Dans des poèmes assez brefs, en deux sections « Détours » et « Insomnies », le poète grave sa poésie dans le terreau des victimes et les souvenirs âpres.

On sent une proximité avec ces noms qui courent les pages, autant de deuils, on le pressent : Nora, Jacques, d'autres anonymes.

La force de la poésie est sans doute de décaper l'atroce et d'en rendre compte dans la lumière même du poème :

Pieds et poings liés

tu ne peux plus articuler un mot

ton sang coule aussi

sur des lettres d'amour

(p. 48)

Dans l'ornière du temps

règne l'obscurité

les jours ont déteint sur toi

tes vêtements et ta peau sont devenus gris

tes mots se sont échappés dans la nuit

(p. 76)

Il y est question d'amour, de séparation : le passé est lourd à supporter, et les souvenirs laissent d'intimes traces blessantes.

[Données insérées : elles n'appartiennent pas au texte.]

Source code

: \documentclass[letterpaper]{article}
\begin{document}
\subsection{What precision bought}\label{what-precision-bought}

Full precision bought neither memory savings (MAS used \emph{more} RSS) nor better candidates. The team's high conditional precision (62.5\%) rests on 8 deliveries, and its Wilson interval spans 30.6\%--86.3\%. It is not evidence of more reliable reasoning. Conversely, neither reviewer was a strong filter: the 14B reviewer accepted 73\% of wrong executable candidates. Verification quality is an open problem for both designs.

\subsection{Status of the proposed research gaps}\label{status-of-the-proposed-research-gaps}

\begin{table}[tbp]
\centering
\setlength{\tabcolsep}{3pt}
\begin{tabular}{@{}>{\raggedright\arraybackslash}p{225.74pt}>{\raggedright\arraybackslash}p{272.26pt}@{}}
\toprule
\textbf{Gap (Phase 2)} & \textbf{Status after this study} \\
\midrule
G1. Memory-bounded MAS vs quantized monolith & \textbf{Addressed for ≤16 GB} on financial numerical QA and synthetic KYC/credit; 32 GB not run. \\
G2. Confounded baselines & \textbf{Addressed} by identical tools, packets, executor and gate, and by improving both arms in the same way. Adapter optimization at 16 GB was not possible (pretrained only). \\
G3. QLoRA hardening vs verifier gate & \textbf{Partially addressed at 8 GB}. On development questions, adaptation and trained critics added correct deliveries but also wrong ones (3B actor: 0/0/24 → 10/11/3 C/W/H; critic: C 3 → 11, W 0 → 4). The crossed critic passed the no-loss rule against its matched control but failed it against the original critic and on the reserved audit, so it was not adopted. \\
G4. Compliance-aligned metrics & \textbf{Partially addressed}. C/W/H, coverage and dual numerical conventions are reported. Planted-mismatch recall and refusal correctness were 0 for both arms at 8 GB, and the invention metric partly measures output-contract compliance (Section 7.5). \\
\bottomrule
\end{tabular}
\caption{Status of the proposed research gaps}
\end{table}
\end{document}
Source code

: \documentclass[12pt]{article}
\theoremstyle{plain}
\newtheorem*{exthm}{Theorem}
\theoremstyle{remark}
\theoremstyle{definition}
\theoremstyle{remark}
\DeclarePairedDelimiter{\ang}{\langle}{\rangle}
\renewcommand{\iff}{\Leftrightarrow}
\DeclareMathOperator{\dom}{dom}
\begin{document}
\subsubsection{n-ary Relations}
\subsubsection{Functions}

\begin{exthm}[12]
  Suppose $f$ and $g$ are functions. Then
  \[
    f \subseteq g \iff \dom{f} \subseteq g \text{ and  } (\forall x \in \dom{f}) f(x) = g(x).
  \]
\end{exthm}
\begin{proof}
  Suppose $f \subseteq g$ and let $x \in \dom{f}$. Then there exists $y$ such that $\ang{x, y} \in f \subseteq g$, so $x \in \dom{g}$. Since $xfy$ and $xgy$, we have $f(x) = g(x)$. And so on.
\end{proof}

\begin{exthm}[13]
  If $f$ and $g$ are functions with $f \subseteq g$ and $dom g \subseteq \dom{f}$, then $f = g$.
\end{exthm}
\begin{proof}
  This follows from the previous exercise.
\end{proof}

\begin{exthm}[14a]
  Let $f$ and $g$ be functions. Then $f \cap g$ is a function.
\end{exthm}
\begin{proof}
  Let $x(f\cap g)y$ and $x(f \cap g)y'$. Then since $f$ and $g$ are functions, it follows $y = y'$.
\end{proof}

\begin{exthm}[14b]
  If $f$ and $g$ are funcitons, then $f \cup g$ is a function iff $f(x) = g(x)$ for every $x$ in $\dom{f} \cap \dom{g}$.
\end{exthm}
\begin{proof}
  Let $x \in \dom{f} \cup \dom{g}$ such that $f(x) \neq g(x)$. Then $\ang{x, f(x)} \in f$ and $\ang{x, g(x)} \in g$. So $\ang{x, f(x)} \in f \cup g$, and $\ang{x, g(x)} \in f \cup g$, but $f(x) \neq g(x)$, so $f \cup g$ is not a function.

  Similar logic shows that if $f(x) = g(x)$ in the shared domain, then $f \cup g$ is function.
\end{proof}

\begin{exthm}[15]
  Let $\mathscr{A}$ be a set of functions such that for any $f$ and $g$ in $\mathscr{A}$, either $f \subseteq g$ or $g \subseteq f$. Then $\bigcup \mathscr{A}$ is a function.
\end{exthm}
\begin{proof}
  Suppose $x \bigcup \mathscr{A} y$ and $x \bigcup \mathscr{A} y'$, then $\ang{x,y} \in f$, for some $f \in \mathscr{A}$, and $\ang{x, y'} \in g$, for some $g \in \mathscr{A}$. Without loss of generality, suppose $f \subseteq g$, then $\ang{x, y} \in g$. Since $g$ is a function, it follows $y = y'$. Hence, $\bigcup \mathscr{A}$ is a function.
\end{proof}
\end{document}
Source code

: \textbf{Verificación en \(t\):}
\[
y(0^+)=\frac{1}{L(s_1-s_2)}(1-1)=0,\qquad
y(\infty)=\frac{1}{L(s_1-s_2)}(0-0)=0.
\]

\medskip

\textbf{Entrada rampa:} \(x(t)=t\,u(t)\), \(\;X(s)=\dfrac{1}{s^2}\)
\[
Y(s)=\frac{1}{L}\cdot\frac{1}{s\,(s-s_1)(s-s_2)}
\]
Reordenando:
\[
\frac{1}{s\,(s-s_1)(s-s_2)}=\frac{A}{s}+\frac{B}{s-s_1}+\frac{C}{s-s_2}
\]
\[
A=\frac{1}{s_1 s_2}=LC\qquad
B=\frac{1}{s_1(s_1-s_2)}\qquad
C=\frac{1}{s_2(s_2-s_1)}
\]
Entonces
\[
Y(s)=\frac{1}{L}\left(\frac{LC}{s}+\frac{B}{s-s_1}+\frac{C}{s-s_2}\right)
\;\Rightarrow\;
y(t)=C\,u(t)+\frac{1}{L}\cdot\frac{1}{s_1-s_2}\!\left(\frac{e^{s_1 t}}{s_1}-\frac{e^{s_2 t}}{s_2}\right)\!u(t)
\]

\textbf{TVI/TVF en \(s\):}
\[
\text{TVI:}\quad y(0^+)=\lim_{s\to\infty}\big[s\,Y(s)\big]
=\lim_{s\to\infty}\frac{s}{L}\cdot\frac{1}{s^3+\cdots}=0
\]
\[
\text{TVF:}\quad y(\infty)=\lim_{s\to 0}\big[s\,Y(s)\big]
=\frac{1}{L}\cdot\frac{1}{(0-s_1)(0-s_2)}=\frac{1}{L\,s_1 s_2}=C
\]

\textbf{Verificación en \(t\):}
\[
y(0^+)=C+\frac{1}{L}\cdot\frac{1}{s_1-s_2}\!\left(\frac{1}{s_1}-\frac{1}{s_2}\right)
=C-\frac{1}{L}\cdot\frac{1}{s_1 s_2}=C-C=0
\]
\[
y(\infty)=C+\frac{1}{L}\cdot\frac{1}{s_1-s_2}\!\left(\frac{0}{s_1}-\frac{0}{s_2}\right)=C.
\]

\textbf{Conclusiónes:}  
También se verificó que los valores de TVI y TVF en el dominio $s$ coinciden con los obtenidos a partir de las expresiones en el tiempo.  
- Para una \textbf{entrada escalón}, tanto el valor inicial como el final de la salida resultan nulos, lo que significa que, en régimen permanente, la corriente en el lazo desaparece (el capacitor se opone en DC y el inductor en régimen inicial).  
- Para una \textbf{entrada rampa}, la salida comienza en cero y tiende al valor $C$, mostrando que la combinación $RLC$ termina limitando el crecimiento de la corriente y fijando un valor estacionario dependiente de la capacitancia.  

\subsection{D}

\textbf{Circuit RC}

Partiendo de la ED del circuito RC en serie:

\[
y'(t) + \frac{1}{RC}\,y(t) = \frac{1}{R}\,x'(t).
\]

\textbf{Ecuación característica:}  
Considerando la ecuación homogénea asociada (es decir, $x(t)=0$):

Le talent d'Emorine est de nous livrer une vision de l'histoire proche et tout à la fois inscrite dans la grande histoire et ses fossés tragiques.

Ce livre bilingue, très bien présenté, suggère au lecteur toutes les peines endurées, sans jamais y être démonstratif ou pesant, parfois la tête est trop lourde pour subir et il faut donc la légèreté grave du poème pour alerter l'âme. Ce que le poète fait très bien. Au sang, au rouge répondent les lumières du poème (Philippe Leuckx).